> **What is needed**:
The answer is a stretch of the material below, returned exactly: the line containing "Status: Final", the line containing "to the package", and all lines between.

> **Data**:

------------

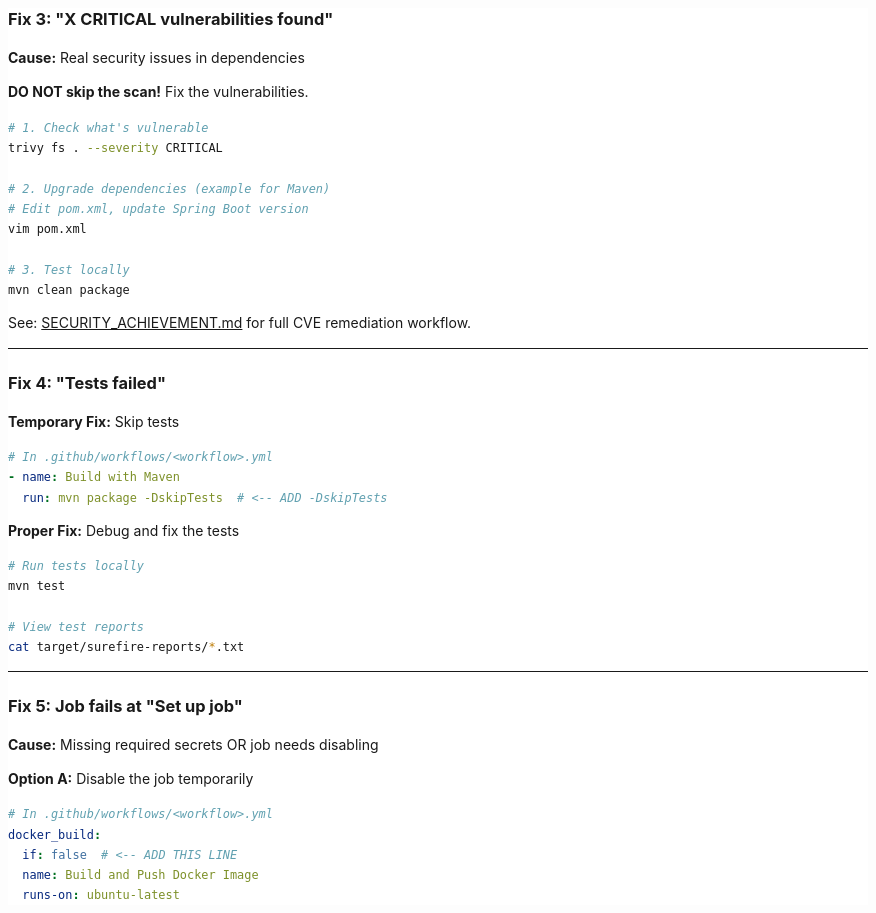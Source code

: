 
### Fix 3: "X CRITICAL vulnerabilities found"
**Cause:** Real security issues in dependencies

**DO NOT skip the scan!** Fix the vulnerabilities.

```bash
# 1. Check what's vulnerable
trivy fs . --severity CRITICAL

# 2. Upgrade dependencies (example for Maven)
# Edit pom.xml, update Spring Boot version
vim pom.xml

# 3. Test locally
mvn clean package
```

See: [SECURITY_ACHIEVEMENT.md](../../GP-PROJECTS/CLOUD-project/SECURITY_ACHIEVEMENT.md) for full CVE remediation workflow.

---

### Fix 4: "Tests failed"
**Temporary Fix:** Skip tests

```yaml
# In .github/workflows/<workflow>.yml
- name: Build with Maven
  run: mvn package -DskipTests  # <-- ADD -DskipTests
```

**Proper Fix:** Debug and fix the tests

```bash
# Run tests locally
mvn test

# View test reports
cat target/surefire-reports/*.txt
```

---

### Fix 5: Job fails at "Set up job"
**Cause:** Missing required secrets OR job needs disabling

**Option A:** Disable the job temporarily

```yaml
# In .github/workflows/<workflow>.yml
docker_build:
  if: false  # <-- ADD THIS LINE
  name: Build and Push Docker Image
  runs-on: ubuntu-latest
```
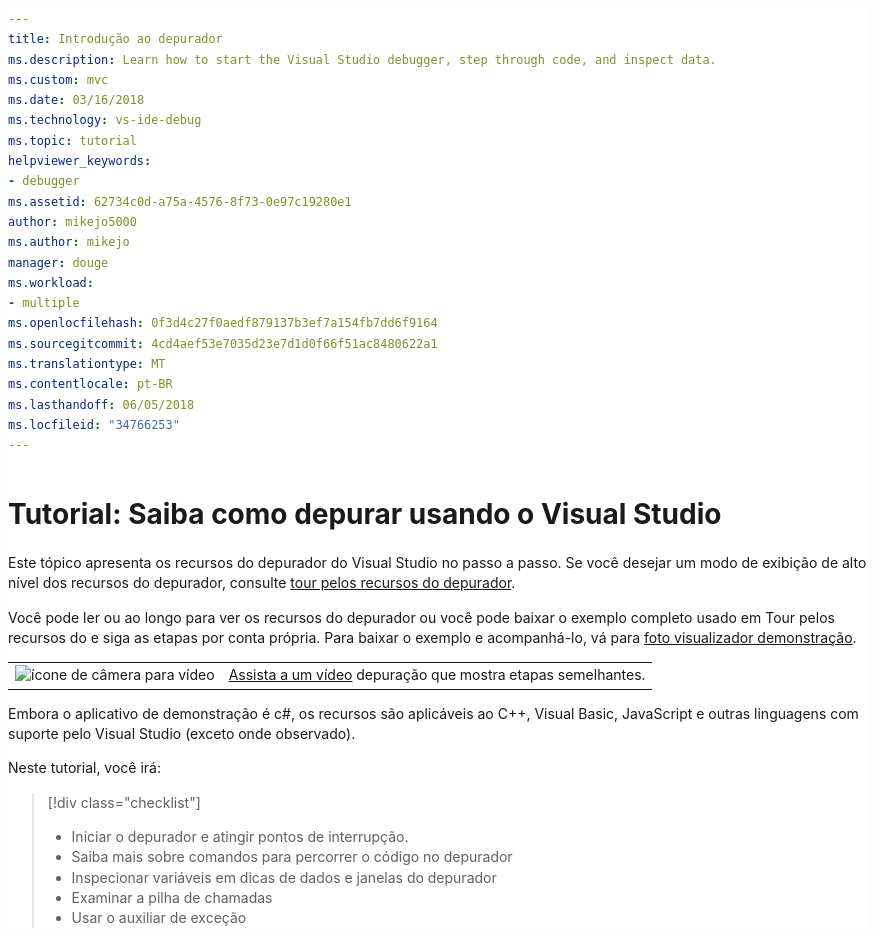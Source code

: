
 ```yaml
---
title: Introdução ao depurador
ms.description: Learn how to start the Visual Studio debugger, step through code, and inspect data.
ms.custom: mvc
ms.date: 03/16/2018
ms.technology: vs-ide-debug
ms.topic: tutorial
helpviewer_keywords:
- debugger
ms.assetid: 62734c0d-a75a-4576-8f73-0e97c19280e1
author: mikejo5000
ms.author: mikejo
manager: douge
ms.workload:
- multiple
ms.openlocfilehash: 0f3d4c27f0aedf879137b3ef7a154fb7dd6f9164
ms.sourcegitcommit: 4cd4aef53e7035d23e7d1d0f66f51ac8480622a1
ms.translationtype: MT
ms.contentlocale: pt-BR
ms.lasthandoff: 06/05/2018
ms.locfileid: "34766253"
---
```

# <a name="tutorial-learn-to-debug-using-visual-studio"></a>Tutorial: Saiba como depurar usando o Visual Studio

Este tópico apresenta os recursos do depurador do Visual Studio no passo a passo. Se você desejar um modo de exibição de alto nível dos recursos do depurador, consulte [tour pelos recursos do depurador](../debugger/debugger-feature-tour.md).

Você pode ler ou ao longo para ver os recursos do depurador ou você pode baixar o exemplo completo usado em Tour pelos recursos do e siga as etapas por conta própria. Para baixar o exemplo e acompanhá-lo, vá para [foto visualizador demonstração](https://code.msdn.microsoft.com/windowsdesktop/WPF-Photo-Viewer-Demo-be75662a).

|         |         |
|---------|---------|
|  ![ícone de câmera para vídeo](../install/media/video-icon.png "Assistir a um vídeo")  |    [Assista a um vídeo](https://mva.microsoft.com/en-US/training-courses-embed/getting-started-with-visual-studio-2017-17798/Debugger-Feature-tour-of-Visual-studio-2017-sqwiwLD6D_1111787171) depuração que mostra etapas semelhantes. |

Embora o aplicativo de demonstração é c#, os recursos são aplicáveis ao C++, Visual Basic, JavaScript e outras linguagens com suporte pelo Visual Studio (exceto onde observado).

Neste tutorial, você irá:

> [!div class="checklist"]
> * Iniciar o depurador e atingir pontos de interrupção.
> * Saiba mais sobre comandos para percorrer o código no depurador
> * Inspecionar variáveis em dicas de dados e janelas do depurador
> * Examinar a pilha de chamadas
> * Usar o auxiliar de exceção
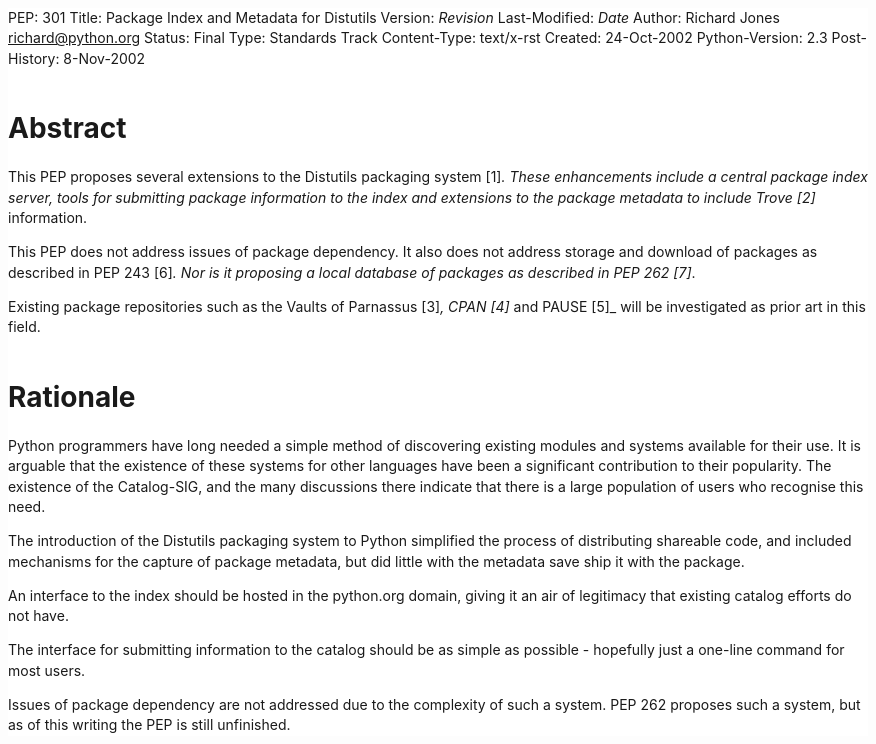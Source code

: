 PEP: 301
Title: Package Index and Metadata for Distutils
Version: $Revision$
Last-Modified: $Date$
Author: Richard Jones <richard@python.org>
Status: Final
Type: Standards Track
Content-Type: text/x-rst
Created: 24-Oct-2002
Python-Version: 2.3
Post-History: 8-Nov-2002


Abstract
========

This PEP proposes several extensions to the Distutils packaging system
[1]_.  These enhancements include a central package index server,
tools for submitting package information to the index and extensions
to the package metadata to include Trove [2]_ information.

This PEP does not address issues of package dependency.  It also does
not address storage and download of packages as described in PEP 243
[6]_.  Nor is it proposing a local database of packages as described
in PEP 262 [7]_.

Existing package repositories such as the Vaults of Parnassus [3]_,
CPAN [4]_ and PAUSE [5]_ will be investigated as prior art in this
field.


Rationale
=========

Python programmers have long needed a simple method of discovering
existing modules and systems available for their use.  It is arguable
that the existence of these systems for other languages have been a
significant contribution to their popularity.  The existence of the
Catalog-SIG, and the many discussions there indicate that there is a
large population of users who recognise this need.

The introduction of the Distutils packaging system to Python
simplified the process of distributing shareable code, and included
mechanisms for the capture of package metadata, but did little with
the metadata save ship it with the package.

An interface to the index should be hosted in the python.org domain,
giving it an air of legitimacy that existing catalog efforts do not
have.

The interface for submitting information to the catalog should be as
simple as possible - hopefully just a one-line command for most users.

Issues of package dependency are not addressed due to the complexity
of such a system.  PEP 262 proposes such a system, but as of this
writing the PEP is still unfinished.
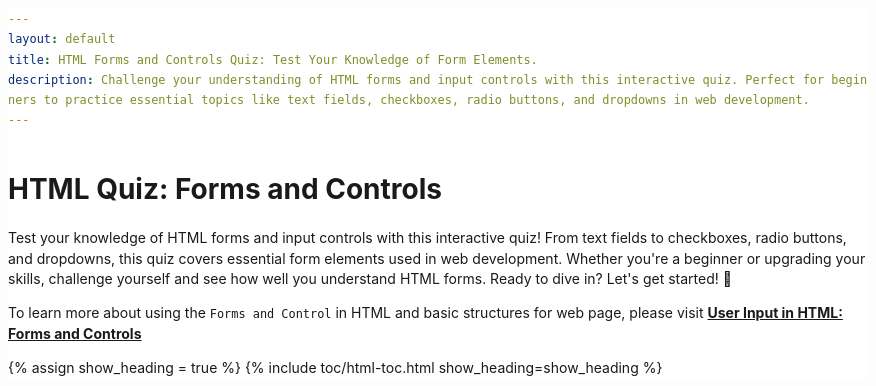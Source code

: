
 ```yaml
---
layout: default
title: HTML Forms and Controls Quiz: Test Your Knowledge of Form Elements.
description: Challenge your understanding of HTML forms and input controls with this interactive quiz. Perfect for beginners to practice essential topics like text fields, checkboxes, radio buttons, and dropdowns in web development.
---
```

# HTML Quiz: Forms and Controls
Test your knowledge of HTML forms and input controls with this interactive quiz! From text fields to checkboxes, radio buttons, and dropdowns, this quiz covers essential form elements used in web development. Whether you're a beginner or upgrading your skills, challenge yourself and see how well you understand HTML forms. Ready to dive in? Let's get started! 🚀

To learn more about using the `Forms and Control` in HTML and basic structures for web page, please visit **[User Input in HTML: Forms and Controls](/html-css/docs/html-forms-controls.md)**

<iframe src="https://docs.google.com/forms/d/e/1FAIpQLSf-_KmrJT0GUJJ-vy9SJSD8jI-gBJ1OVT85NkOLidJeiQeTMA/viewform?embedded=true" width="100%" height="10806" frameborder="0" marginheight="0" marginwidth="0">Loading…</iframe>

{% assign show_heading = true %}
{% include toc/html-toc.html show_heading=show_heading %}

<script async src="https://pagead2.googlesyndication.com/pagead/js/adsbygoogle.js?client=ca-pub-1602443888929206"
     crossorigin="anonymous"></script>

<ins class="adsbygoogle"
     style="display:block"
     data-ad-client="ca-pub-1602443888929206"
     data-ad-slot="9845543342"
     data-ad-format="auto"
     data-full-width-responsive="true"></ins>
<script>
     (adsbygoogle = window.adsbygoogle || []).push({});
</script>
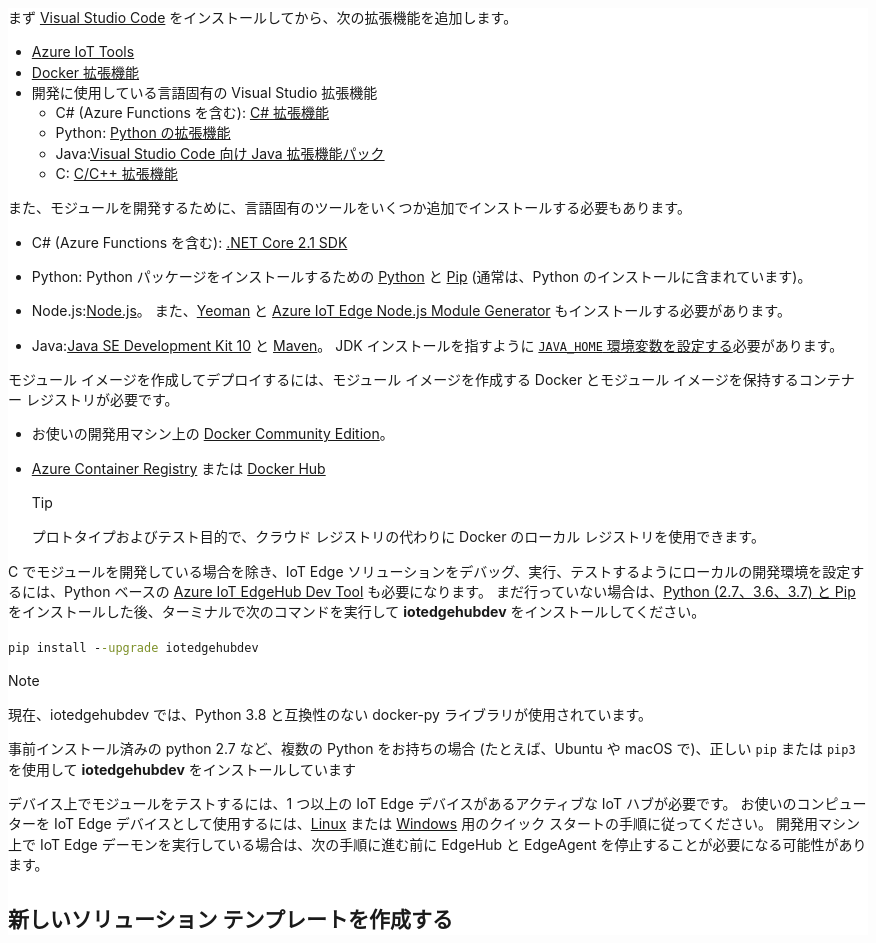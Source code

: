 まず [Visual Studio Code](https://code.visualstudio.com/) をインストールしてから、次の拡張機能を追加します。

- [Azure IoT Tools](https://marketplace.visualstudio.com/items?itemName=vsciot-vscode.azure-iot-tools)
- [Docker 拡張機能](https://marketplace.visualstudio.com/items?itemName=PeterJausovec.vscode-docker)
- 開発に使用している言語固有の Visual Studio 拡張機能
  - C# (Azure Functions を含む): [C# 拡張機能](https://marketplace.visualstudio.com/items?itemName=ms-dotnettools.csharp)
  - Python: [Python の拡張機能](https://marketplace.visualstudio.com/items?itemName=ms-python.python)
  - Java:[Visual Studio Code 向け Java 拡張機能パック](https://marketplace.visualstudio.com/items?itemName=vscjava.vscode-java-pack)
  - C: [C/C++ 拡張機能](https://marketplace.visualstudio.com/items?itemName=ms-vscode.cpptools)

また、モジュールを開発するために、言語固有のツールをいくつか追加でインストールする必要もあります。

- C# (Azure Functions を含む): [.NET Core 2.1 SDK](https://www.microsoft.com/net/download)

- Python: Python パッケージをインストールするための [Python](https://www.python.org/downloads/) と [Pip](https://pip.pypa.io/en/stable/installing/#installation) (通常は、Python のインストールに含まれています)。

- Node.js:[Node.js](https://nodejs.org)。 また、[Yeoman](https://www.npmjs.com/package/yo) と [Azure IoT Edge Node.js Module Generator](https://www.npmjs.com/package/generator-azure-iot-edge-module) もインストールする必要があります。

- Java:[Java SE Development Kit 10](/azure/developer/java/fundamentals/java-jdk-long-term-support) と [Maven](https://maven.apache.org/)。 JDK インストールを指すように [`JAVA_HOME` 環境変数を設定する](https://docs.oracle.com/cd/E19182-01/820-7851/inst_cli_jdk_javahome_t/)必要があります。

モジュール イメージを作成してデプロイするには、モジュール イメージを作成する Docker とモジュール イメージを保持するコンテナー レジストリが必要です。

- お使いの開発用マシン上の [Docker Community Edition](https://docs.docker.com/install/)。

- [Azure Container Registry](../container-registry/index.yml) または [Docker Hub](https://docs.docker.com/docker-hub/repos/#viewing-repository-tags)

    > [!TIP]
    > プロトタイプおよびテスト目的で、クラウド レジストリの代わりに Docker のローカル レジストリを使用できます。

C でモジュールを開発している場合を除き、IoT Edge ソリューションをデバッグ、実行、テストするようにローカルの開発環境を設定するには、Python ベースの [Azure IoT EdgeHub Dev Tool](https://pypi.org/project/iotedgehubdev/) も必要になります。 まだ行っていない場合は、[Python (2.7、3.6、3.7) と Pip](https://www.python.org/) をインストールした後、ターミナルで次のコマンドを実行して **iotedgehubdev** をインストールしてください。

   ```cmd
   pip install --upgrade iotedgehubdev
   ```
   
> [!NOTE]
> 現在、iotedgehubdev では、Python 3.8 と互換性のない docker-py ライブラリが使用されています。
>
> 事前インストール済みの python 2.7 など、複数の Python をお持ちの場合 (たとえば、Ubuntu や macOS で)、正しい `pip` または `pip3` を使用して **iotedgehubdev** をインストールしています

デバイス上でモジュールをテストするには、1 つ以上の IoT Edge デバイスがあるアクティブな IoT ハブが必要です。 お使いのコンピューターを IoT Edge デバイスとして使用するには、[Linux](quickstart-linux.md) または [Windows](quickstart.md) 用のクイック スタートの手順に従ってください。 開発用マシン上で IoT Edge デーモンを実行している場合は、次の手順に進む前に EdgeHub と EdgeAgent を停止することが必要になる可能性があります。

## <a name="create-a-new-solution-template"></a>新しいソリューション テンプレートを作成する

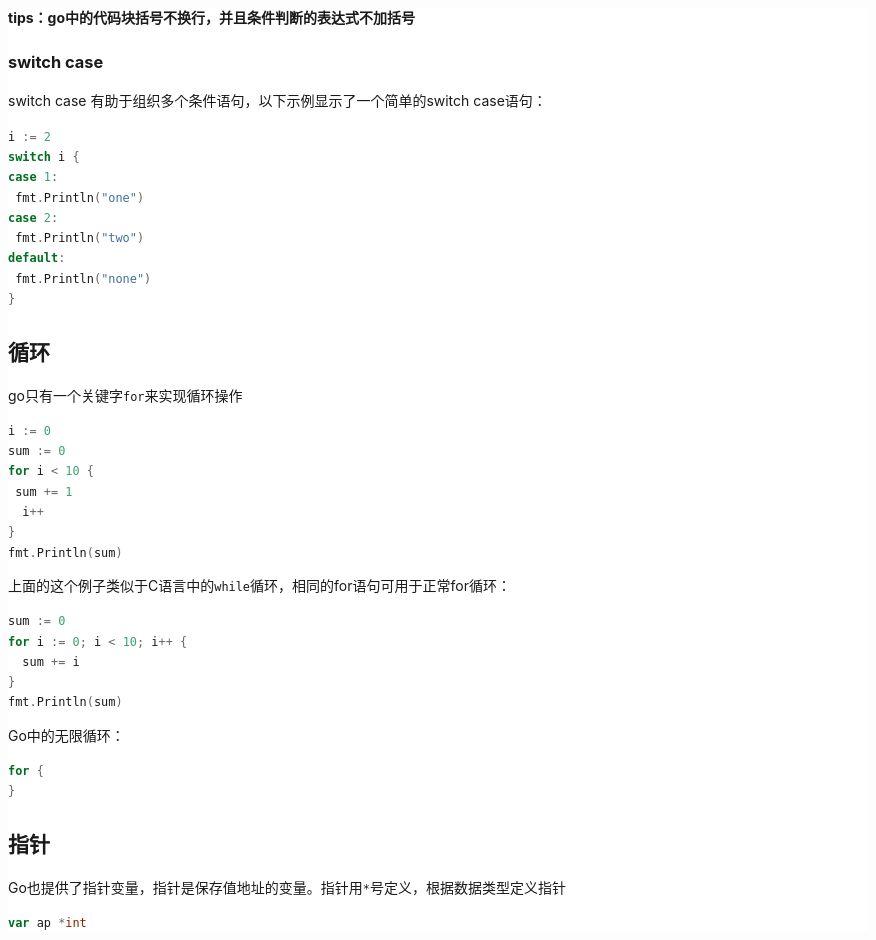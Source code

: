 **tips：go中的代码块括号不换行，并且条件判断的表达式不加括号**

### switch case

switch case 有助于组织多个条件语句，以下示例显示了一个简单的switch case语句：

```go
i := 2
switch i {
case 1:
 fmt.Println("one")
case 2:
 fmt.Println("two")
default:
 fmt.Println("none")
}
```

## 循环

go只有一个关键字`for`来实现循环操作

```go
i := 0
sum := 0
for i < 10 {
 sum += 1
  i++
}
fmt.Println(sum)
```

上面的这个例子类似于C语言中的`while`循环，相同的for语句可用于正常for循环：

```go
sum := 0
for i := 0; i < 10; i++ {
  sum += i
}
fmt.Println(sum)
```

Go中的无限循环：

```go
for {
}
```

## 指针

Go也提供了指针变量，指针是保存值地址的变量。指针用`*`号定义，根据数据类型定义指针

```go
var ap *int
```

------------

> **Your response**:
Status: Final
Type: Standards Track
Content-Type: text/x-rst
Created: 24-Oct-2002
Python-Version: 2.3
Post-History: 8-Nov-2002


Abstract
========

This PEP proposes several extensions to the Distutils packaging system
[1]_.  These enhancements include a central package index server,
tools for submitting package information to the index and extensions
to the package metadata to include Trove [2]_ information.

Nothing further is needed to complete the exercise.